A very moving article.

Your article gives such a wonderful view on how close we are to G-d. You hit the nail dead on.
Thank you for those inspiring words of wisdom.

Heli.

(5) Zoraida, July 10, 2003 12:00 AM

One, makes a wiser person

I have heard many time God is one but never quite understood it the way this article explains it.
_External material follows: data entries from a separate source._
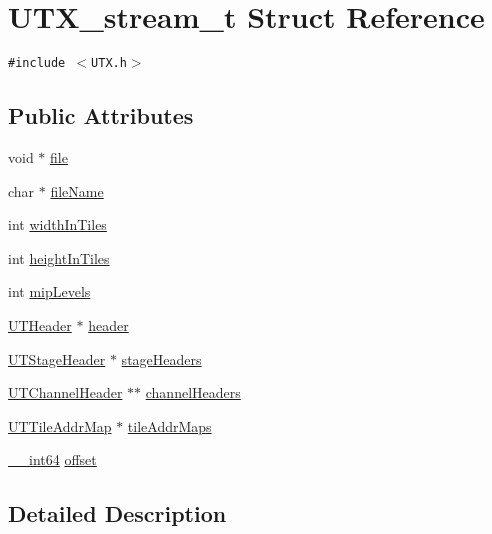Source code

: \hypertarget{struct_u_t_x__stream__t}{
\section{UTX\_\-stream\_\-t Struct Reference}
\label{struct_u_t_x__stream__t}
}
{\tt \#include $<$UTX.h$>$}

\subsection*{Public Attributes}
\begin{CompactItemize}
\item 
void $\ast$ \hyperlink{struct_u_t_x__stream__t_6538f0cf9da002661cfb309f52cbbfc9}{file}
\item 
char $\ast$ \hyperlink{struct_u_t_x__stream__t_31de26d2f8e389e4cd650f9ce503ff53}{fileName}
\item 
int \hyperlink{struct_u_t_x__stream__t_cb6233f004f9bb35c5ad003e20fa5ef1}{widthInTiles}
\item 
int \hyperlink{struct_u_t_x__stream__t_47d53e19719ffa239810e1b50eede36a}{heightInTiles}
\item 
int \hyperlink{struct_u_t_x__stream__t_f18124ad6493ddd0301ec2f10075e3ef}{mipLevels}
\item 
\hyperlink{struct_u_t_header}{UTHeader} $\ast$ \hyperlink{struct_u_t_x__stream__t_f85ef52373629cd65ea52d928fab8341}{header}
\item 
\hyperlink{struct_u_t_stage_header}{UTStageHeader} $\ast$ \hyperlink{struct_u_t_x__stream__t_4133cbb5face496735b8133aa580806c}{stageHeaders}
\item 
\hyperlink{struct_u_t_channel_header}{UTChannelHeader} $\ast$$\ast$ \hyperlink{struct_u_t_x__stream__t_314a808eb2ae10a7d6b27dfe2ad3705d}{channelHeaders}
\item 
\hyperlink{struct_u_t_tile_addr_map}{UTTileAddrMap} $\ast$ \hyperlink{struct_u_t_x__stream__t_0c0ce07983b8865fdde4e694261caa3e}{tileAddrMaps}
\item 
\hyperlink{common__afx_8h_2e015c96ada30f1fdb9322f7af889c10}{\_\-\_\-int64} \hyperlink{struct_u_t_x__stream__t_8d542232a515837bd595f28f5a5fd062}{offset}
\end{CompactItemize}


\subsection{Detailed Description}


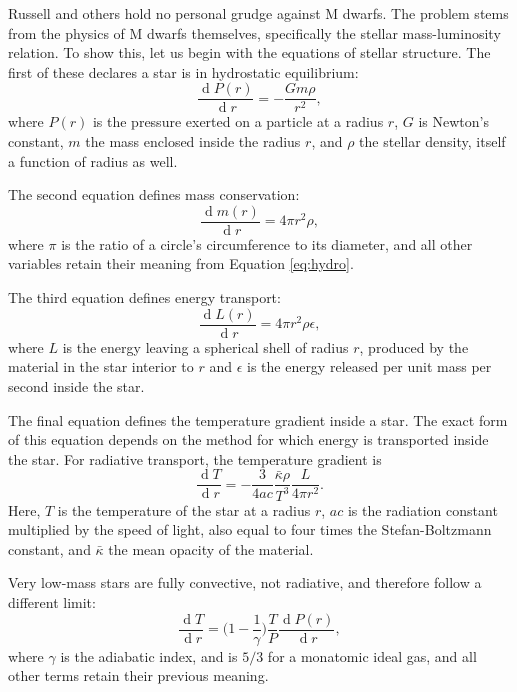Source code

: \documentclass[12pt]{caltech_thesis}
\renewcommand{\d}[1]{\ensuremath{\operatorname{d}\!{#1}}}
\begin{document}
Russell and others hold no personal grudge against M dwarfs. The problem stems from the physics
of M dwarfs themselves, specifically the stellar mass-luminosity relation.
To show this, let us begin with the equations of stellar structure.
The first of these declares a star is in hydrostatic equilibrium:
\begin{equation}
\frac{\d P(r)}{\d r} = - \frac{ G m \rho}{r^2 },
\label{eq:hydro}
\end{equation}
where $P(r)$ is the pressure exerted on a particle at a radius $r$, $G$ is Newton's
constant, $m$ the mass enclosed inside the radius $r$, and $\rho$ the stellar density,
itself a function of radius as well.

The second equation defines mass conservation:
\begin{equation}
\frac{\d m(r)}{\d r} = 4 \pi r^2 \rho,
\end{equation}
where $\pi$ is the ratio of a circle's circumference to its diameter,
and all other variables retain their meaning from Equation \ref{eq:hydro}.

The third equation defines energy transport:
\begin{equation}
\frac{\d L(r)}{\d r} = 4 \pi r^2 \rho \epsilon,
\end{equation}
where $L$ is the energy leaving a spherical shell of radius $r$, produced by the
material in the star interior to $r$ and $\epsilon$ is the energy released per unit
mass per second inside the star.

The final equation defines the temperature gradient inside a star. 
The exact form of this equation depends on the method for which energy is transported
inside the star.
For radiative transport, the temperature gradient is
\begin{equation}
\frac{\d T}{\d r} = - \frac{3}{4ac} \frac{\bar{\kappa} \rho}{T^3} \frac{L}{4\pi r^2}.
\end{equation}
Here, $T$ is the temperature of the star at a radius $r$, $ac$ is the radiation constant multiplied by the speed of light, also equal to four times the Stefan-Boltzmann
constant, and $\bar{\kappa}$ the mean opacity of the material.

Very low-mass stars are fully convective, not radiative, and therefore follow
a different limit:
\begin{equation}
\frac{\d T}{\d r} =  \bigg( 1 - \frac{1}{\gamma}\bigg)\frac{T}{P}\frac{\d P(r)}{\d r},
\end{equation}
where $\gamma$ is the adiabatic index, and is $5/3$ for a monatomic ideal gas,
and all other terms retain their previous meaning.
\end{document}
(4) john, November 4, 2002 12:00 AM

free will

our arms are to short to box with G-d and to short to embrace him.... that,s why we have each other.... to stop pushing everyone away from us and to embrace G-d in each other. Your words have again shown me that G-d is closer to us than we are to ourselves and if we surrender our wills to G-d, everything makes sense.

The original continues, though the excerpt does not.